[YOUR ASSIGNMENT] Please copy every line from the records below that contains the string "Reporting".

[Data entries]

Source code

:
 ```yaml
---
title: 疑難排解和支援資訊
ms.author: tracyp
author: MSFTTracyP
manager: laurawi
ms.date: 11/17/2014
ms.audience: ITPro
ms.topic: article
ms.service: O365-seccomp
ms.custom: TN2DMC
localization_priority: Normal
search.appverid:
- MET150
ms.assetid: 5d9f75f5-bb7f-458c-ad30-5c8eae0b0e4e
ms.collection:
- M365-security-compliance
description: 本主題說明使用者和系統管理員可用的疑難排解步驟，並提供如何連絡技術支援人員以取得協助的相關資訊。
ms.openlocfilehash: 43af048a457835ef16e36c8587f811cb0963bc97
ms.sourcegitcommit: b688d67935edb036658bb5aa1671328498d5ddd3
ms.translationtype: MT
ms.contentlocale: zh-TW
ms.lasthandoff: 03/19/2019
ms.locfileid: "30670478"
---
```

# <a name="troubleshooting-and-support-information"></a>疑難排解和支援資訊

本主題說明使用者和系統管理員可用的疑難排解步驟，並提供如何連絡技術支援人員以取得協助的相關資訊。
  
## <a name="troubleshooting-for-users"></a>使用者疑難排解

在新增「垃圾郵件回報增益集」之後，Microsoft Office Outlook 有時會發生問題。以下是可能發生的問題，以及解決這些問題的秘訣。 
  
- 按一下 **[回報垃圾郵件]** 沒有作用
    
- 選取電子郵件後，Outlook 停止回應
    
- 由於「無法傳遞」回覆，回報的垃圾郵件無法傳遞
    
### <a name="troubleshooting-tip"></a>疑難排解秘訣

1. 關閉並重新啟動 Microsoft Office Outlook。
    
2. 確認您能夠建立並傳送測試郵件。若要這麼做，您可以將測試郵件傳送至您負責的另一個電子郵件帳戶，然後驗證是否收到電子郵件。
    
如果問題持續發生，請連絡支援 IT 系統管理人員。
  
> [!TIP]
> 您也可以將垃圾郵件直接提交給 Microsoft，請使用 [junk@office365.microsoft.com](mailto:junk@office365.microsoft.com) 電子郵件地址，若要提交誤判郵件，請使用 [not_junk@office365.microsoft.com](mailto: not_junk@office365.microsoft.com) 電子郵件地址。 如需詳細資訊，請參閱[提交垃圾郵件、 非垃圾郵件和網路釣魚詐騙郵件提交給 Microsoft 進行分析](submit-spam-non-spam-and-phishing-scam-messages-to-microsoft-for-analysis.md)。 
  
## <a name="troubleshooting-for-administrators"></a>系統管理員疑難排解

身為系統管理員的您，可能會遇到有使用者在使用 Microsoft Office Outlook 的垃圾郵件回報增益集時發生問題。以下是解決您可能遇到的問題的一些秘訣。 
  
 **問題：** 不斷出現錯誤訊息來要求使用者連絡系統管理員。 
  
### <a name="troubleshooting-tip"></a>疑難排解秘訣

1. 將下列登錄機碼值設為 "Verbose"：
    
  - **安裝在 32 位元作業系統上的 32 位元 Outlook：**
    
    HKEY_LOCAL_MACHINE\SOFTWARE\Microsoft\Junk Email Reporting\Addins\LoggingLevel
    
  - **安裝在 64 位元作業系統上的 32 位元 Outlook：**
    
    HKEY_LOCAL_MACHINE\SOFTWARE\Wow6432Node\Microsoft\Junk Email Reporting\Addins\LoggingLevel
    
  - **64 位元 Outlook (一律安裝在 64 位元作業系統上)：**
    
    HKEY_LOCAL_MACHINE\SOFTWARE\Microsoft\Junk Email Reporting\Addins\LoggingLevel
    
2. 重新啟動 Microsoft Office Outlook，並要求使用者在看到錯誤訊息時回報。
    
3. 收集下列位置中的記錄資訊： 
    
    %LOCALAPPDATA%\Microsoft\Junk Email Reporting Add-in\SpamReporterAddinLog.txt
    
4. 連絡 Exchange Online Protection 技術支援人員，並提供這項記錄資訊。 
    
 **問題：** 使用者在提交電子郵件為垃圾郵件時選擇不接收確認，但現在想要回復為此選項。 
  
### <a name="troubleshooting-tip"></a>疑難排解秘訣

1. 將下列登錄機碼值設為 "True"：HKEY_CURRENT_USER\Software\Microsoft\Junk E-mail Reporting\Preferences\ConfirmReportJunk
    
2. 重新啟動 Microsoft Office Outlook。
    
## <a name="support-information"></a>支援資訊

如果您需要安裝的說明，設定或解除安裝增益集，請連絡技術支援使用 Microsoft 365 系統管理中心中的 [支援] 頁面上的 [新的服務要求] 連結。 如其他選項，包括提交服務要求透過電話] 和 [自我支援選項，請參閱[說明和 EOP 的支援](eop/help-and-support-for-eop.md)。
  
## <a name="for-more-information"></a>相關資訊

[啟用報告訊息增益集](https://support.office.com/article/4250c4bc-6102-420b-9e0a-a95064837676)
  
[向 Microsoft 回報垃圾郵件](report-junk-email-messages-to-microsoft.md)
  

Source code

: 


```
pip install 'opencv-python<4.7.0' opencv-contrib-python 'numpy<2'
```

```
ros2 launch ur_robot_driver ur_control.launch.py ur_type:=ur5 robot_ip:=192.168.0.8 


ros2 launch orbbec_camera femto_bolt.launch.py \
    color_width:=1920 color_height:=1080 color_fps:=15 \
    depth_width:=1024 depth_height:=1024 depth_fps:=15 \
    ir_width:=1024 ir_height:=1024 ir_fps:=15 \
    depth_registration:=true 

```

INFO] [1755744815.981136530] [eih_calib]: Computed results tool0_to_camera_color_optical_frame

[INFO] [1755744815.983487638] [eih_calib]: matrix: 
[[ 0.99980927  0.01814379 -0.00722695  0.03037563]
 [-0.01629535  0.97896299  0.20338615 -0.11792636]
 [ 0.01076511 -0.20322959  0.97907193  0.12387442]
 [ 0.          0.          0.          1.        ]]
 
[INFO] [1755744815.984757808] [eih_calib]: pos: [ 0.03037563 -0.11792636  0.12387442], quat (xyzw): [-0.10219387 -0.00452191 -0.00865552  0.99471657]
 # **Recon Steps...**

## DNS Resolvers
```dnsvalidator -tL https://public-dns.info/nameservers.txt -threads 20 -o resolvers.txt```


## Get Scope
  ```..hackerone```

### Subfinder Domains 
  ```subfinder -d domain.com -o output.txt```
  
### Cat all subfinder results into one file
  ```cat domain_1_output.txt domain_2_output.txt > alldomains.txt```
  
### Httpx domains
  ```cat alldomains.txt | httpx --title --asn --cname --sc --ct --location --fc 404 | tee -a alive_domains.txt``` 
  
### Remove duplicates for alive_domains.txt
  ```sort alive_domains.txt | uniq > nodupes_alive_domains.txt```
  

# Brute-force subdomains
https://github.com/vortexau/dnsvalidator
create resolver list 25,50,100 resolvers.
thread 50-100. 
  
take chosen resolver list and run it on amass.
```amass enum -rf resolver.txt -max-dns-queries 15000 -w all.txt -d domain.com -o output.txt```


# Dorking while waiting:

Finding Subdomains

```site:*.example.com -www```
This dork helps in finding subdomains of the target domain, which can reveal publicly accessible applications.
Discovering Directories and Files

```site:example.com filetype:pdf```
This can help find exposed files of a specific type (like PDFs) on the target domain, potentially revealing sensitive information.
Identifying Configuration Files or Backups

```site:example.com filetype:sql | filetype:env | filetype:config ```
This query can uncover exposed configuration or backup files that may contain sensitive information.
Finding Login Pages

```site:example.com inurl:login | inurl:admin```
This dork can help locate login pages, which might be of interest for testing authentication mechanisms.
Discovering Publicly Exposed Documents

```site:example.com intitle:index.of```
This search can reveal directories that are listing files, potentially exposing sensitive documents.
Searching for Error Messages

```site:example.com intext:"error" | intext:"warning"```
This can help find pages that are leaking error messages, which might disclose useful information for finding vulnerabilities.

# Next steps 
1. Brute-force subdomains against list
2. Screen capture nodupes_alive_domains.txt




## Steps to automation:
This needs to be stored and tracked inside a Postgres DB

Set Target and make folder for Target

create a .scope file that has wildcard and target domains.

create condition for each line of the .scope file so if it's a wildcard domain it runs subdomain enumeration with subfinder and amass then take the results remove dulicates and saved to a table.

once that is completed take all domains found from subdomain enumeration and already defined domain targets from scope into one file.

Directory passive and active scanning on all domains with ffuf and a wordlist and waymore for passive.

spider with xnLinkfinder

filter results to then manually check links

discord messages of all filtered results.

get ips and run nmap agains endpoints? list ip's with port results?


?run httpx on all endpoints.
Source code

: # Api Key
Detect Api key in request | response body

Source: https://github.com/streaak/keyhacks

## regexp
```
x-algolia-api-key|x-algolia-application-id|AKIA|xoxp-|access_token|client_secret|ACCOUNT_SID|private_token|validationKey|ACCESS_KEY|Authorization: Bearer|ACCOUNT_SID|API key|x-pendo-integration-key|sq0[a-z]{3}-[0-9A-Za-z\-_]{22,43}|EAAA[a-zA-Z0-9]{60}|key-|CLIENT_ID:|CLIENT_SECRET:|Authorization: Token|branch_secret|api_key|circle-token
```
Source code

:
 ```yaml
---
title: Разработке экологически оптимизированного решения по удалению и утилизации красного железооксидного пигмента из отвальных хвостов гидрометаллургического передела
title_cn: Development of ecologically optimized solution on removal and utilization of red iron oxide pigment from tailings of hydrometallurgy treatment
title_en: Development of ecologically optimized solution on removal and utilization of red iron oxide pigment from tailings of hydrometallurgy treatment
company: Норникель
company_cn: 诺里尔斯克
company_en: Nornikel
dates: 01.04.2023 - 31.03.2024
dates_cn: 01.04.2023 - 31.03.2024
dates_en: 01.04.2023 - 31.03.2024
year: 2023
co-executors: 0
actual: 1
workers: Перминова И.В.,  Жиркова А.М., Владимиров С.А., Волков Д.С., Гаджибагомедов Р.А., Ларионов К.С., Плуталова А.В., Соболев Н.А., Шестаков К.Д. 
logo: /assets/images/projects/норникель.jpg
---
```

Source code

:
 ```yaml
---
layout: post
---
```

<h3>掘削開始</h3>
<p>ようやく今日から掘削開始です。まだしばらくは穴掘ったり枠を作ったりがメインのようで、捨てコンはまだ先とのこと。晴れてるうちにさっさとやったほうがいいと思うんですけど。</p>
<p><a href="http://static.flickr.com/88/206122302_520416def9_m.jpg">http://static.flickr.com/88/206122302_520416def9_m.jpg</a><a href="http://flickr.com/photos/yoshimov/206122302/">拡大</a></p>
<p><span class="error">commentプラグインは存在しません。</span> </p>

[SOLUTION TO THIS TASK]
    HKEY_LOCAL_MACHINE\SOFTWARE\Microsoft\Junk Email Reporting\Addins\LoggingLevel
    HKEY_LOCAL_MACHINE\SOFTWARE\Wow6432Node\Microsoft\Junk Email Reporting\Addins\LoggingLevel
    HKEY_LOCAL_MACHINE\SOFTWARE\Microsoft\Junk Email Reporting\Addins\LoggingLevel
    %LOCALAPPDATA%\Microsoft\Junk Email Reporting Add-in\SpamReporterAddinLog.txt
1. 將下列登錄機碼值設為 "True"：HKEY_CURRENT_USER\Software\Microsoft\Junk E-mail Reporting\Preferences\ConfirmReportJunk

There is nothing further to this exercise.